Lyles, the first black woman to serve as Mayor of Charlotte since 2017, proposes a seven-point plan for a more equitable Charlotte. This plan includes accelerating the Council’s goal to provide 5,000 units of affordable housing from five years to three years and continuing the policy to progressively increase the minimum wage for city employees to $15 an hour. 

Rice, a perennial candidate, has yet to start campaigning and has previously referred to himself as the “Lord God King.” 

Charlotte City Council 

There are four incumbent Democrats and only one Republican running in the general election for Charlotte City Council At-Large. Voters may choose four. 

Democrat incumbents Dimple Ajmera, Julie Eiselt, James "Smuggie" Mitchell and Braxton David Winston II are better-funded than newcomer Republican Joshua Richardson. 

Democrat Dimple Ajmera is not only a consistent progressive voice but an immigrant who hopes to pass the historic $50 million bond referendum to address the affordable housing crisis and further implement the Strategic Energy Action Plan. 

Democrat Julie Eiselt has completed her second term in the council and helped create the JumpStart Microgrant Program which aims to stop and prevent crime.
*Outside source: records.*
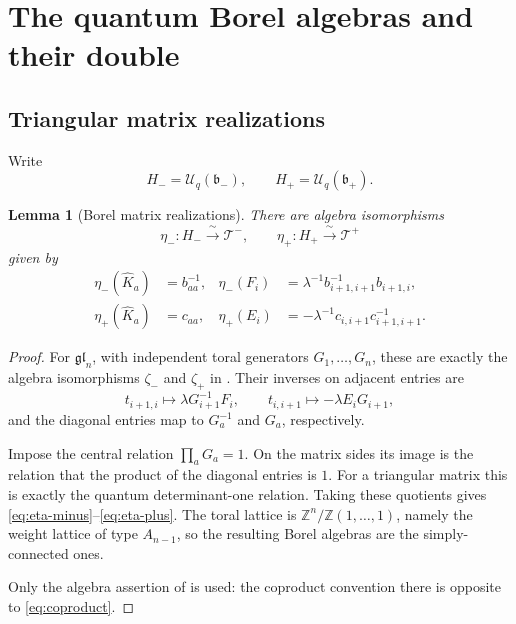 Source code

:\documentclass[11pt]{amsart}
\newtheorem{lemma}[theorem]{Lemma}
\theoremstyle{remark}
\newcommand{\UU}{\mathcal U_q}
\newcommand{\bplus}{\mathfrak b_+}
\newcommand{\bminus}{\mathfrak b_-}
\begin{document}
\section{The quantum Borel algebras and their double}

\subsection{Triangular matrix realizations}

Write
\[
 H_-=\UU(\bminus),\qquad H_+=\UU(\bplus).
\]

\begin{lemma}[Borel matrix realizations]\label{lem:borel}
There are algebra isomorphisms
\[
 \eta_-:H_-\xrightarrow{\ \sim\ }\mathcal T^-,
 \qquad
 \eta_+:H_+\xrightarrow{\ \sim\ }\mathcal T^+
\]
given by
\begin{align}
 \eta_-(\widehat K_a)&=b_{aa}^{-1},
 &
 \eta_-(F_i)&=\lambda^{-1}b_{i+1,i+1}^{-1}b_{i+1,i},
 \label{eq:eta-minus}\\
 \eta_+(\widehat K_a)&=c_{aa},
 &
 \eta_+(E_i)&=-\lambda^{-1}c_{i,i+1}c_{i+1,i+1}^{-1}.
 \label{eq:eta-plus}
\end{align}
\end{lemma}

\begin{proof}
For $\mathfrak{gl}_n$, with independent toral generators
$G_1,\ldots,G_n$, these are exactly the algebra isomorphisms
$\zeta_-$ and $\zeta_+$ in \cite[Section~2.4]{Gav}.
Their inverses on adjacent entries are
\[
 t_{i+1,i}\longmapsto\lambda G_{i+1}^{-1}F_i,
 \qquad
 t_{i,i+1}\longmapsto-\lambda E_iG_{i+1},
\]
and the diagonal entries map to $G_a^{-1}$ and $G_a$,
respectively.

Impose the central relation $\prod_aG_a=1$.
On the matrix sides its image is the relation that the product
of the diagonal entries is $1$.  For a triangular matrix this is
exactly the quantum determinant-one relation.  Taking these
quotients gives \eqref{eq:eta-minus}--\eqref{eq:eta-plus}.
The toral lattice is
$\mathbb Z^n/\mathbb Z(1,\ldots,1)$, namely the weight lattice of
type $A_{n-1}$, so the resulting Borel algebras are the
simply-connected ones.

Only the algebra assertion of \cite[Section~2.4]{Gav} is used:
the coproduct convention there is opposite to
\eqref{eq:coproduct}.
\end{proof}

\end{document}
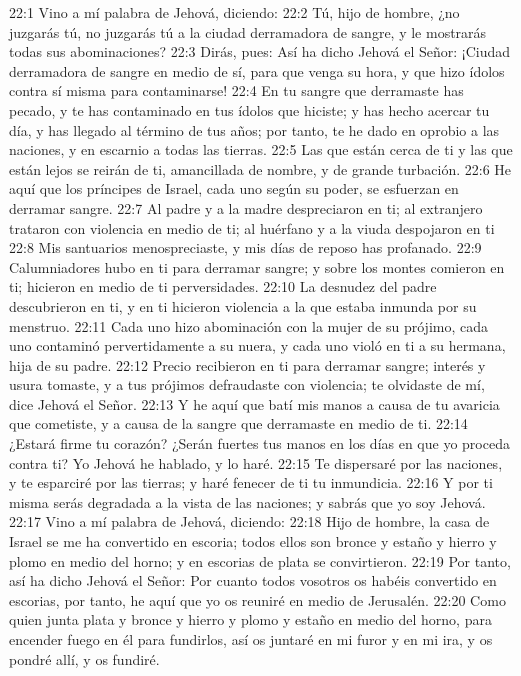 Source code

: 22:1 Vino a mí palabra de Jehová, diciendo:   
22:2 Tú, hijo de hombre, ¿no juzgarás tú, no juzgarás tú a la ciudad derramadora de sangre, y le mostrarás todas sus abominaciones?   
22:3 Dirás, pues: Así ha dicho Jehová el Señor: ¡Ciudad derramadora de sangre en medio de sí, para que venga su hora, y que hizo ídolos contra sí misma para contaminarse!   
22:4 En tu sangre que derramaste has pecado, y te has contaminado en tus ídolos que hiciste; y has hecho acercar tu día, y has llegado al término de tus años; por tanto, te he dado en oprobio a las naciones, y en escarnio a todas las tierras.   
22:5 Las que están cerca de ti y las que están lejos se reirán de ti, amancillada de nombre, y de grande turbación.   
22:6 He aquí que los príncipes de Israel, cada uno según su poder, se esfuerzan en derramar sangre.   
22:7 Al padre y a la madre despreciaron en ti; al extranjero trataron con violencia en medio de ti; al huérfano y a la viuda despojaron en ti 
22:8 Mis santuarios menospreciaste, y mis días de reposo has profanado. 
22:9 Calumniadores hubo en ti para derramar sangre; y sobre los montes comieron en ti; hicieron en medio de ti perversidades.   
22:10 La desnudez del padre descubrieron en ti, y en ti hicieron violencia a la que estaba inmunda por su menstruo.   
22:11 Cada uno hizo abominación con la mujer de su prójimo, cada uno contaminó pervertidamente a su nuera, y cada uno violó en ti a su hermana, hija de su padre. 
22:12 Precio recibieron en ti para derramar sangre; interés y usura tomaste,  y a tus prójimos defraudaste con violencia; te olvidaste de mí, dice Jehová el Señor.   
22:13 Y he aquí que batí mis manos a causa de tu avaricia que cometiste, y a causa de la sangre que derramaste en medio de ti.   
22:14 ¿Estará firme tu corazón? ¿Serán fuertes tus manos en los días en que yo proceda contra ti? Yo Jehová he hablado, y lo haré.   
22:15 Te dispersaré por las naciones, y te esparciré por las tierras; y haré fenecer de ti tu inmundicia.   
22:16 Y por ti misma serás degradada a la vista de las naciones; y sabrás que yo soy Jehová.   
22:17 Vino a mí palabra de Jehová, diciendo:   
22:18 Hijo de hombre, la casa de Israel se me ha convertido en escoria; todos ellos son bronce y estaño y hierro y plomo en medio del horno; y en escorias de plata se convirtieron.   
22:19 Por tanto, así ha dicho Jehová el Señor: Por cuanto todos vosotros os habéis convertido en escorias, por tanto, he aquí que yo os reuniré en medio de Jerusalén.   
22:20 Como quien junta plata y bronce y hierro y plomo y estaño en medio del horno, para encender fuego en él para fundirlos, así os juntaré en mi furor y en mi ira, y os pondré allí, y os fundiré.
She hopes to focus more on the Charlotte’s transit systems to cut down on commute times in the future. 

Democrat James (Smuggie) Mitchell has completed his second term as an at-large council member and previously served from 1999 to 2013 as the District 2 Council Member. A Charlotte native, he is chair of the economic development committee and participates in the intergovernmental relations council committee. 

Democrat Braxton Winston wants the city to prioritize transportation infrastructure and digital inclusion. As an influential citizen-journalist he employs new models of citizen engagement and participates in the Neighborhood Development Committee as vice chair. 
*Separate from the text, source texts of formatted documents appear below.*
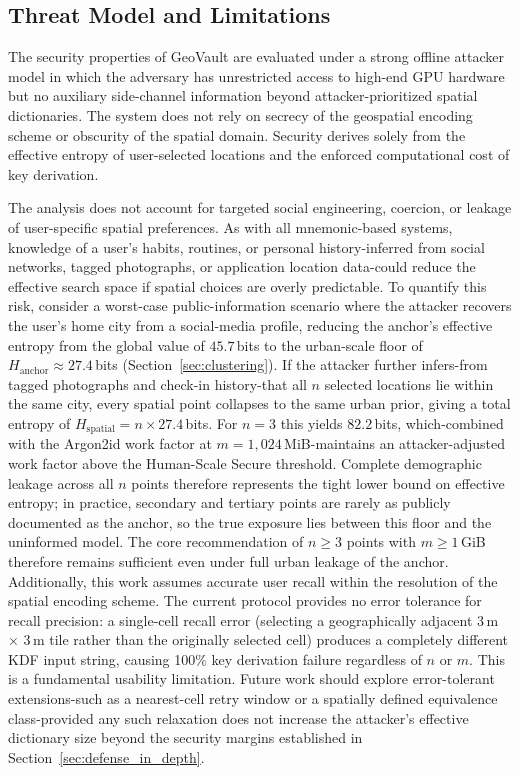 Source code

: \documentclass[journal,article,submit,pdftex,moreauthors]{Definitions/mdpi}
\newcommand{\add}[1]{#1}
\newcommand{\remove}[1]{}
\newcommand{\add}[1]{\added{#1}}
\newcommand{\remove}[1]{\deleted{#1}}
\begin{document}
\subsection{Threat Model and Limitations}

The security properties of GeoVault are evaluated under a strong offline attacker model in which the adversary has unrestricted access to high-end GPU hardware but no auxiliary side-channel information beyond attacker-prioritized spatial dictionaries. The system does not rely on secrecy of the geospatial encoding scheme or obscurity of the spatial domain. Security derives solely from the effective entropy of user-selected locations and the enforced computational cost of key derivation.

The analysis does not account for targeted social engineering, coercion, or leakage of user-specific spatial preferences. As with all mnemonic-based systems, knowledge of a user's habits, routines, or personal history-inferred from social networks, tagged photographs, or application location data-could reduce the effective search space if spatial choices are overly predictable. \add{To quantify this risk, consider a worst-case public-information scenario where the attacker recovers the user's home city from a social-media profile, reducing the anchor's effective entropy from the global value of $45.7$\,bits to the urban-scale floor of $H_\text{anchor}\approx 27.4$\,bits (Section~\ref{sec:clustering}). If the attacker further infers-from tagged photographs and check-in history-that all $n$ selected locations lie within the same city, every spatial point collapses to the same urban prior, giving a total entropy of $H_\text{spatial} = n\times 27.4$\,bits. For $n=3$ this yields $82.2$\,bits, which-combined with the Argon2id work factor at $m=1{,}024$\,MiB-maintains an attacker-adjusted work factor above the Human-Scale Secure threshold. Complete demographic leakage across all $n$ points therefore represents the tight lower bound on effective entropy; in practice, secondary and tertiary points are rarely as publicly documented as the anchor, so the true exposure lies between this floor and the uninformed model. The core recommendation of $n\geq 3$ points with $m\geq 1$\,GiB therefore remains sufficient even under full urban leakage of the anchor.} Additionally, this work assumes accurate user recall within the resolution of the spatial encoding scheme. \remove{While tolerance buffers are incorporated into the entropy analysis, future implementations may benefit from explicit error-correction or fuzzy matching mechanisms to accommodate imperfect recall without expanding the attacker's advantage.}\add{The current protocol provides no error tolerance for recall precision: a single-cell recall error (selecting a geographically adjacent 3\,m $\times$ 3\,m tile rather than the originally selected cell) produces a completely different KDF input string, causing 100\% key derivation failure regardless of $n$ or $m$. This is a fundamental usability limitation. Future work should explore error-tolerant extensions-such as a nearest-cell retry window or a spatially defined equivalence class-provided any such relaxation does not increase the attacker's effective dictionary size beyond the security margins established in Section~\ref{sec:defense_in_depth}.}
\end{document}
Republican Joshua Richardson, a generation z black conservative, hopes to focus on fiscal conservatism. He wants to reduce crime, reform Charlotte Housing Authority (CHA) payments and work on zoning to alleviate traffic. 

Charlotte City Council Districts

In Charlotte City Council District 2, Democrat Malcum Graham faces Republican Jacob Robison. In District 4, Democrat Renee Perkins Johnson faces Republican Brandon Pierce. Both districts are heavily democratic. The current District 2 representative is Democrat Justin Harlow and the current District 4 representative is Democrat Gregory A. Phipps. 

The most competitive election will be in District 6 where newcomer Democrat Gina Navarette faces Republican Tariq Bokhari. First-generation immigrant Navarette is a well-rounded business owner who would bring a Latina voice to the city council. Bokhari brings experience in the financial technology sector and a conservative voice in a council dominated by Democrats. As seen in September’s special congressional election, precincts in District 6 that are also in the 9th Congressional District voted for Democrat Dan McCready.

Charlotte-Mecklenburg Schools Board of Education

Thirteen candidates are running for the Charlotte-Mecklenburg Schools Board of Education At-Large position. Voters can choose three.

Only one incumbent, Elyse Dashew, is seeking re-election. The candidates come from a range of backgrounds including Charlotte-Mecklenburg Schools teachers and principles to business owners.  

Mecklenburg County Local Sales and Use Tax

Voters in local jurisdictions in seven different North Carolina counties will decide 11 local ballot measures on Nov. 5, 2019. Mecklenburg County residents will be asked to vote in favor of or against the following proposal: “Local sales and use tax at the rate of one-quarter percent (0.25%) in addition to all other state and local sales and use taxes.” 

A yes vote is a vote in favor of advising the County Board of Commissioners to levy an additional sales tax of 0.25%. A no vote is a vote against the additional local sales tax. 

Other positions, depending on where you live, will be voted on including the Mayor and Board of Commissioners or Town Council for the Towns of Davidson, Cornelius, Huntersville, Matthews, Mint Hill and Pineville. 

Eligible individuals who missed the regular voter registration deadline, which was Oct. 11, 2019, may still register and vote during the one-stop early voting period for the November municipal elections in North Carolina. In-person early voting begins for the November municipal elections on Oct. 16, 2019 and ends Nov. 1, 2019.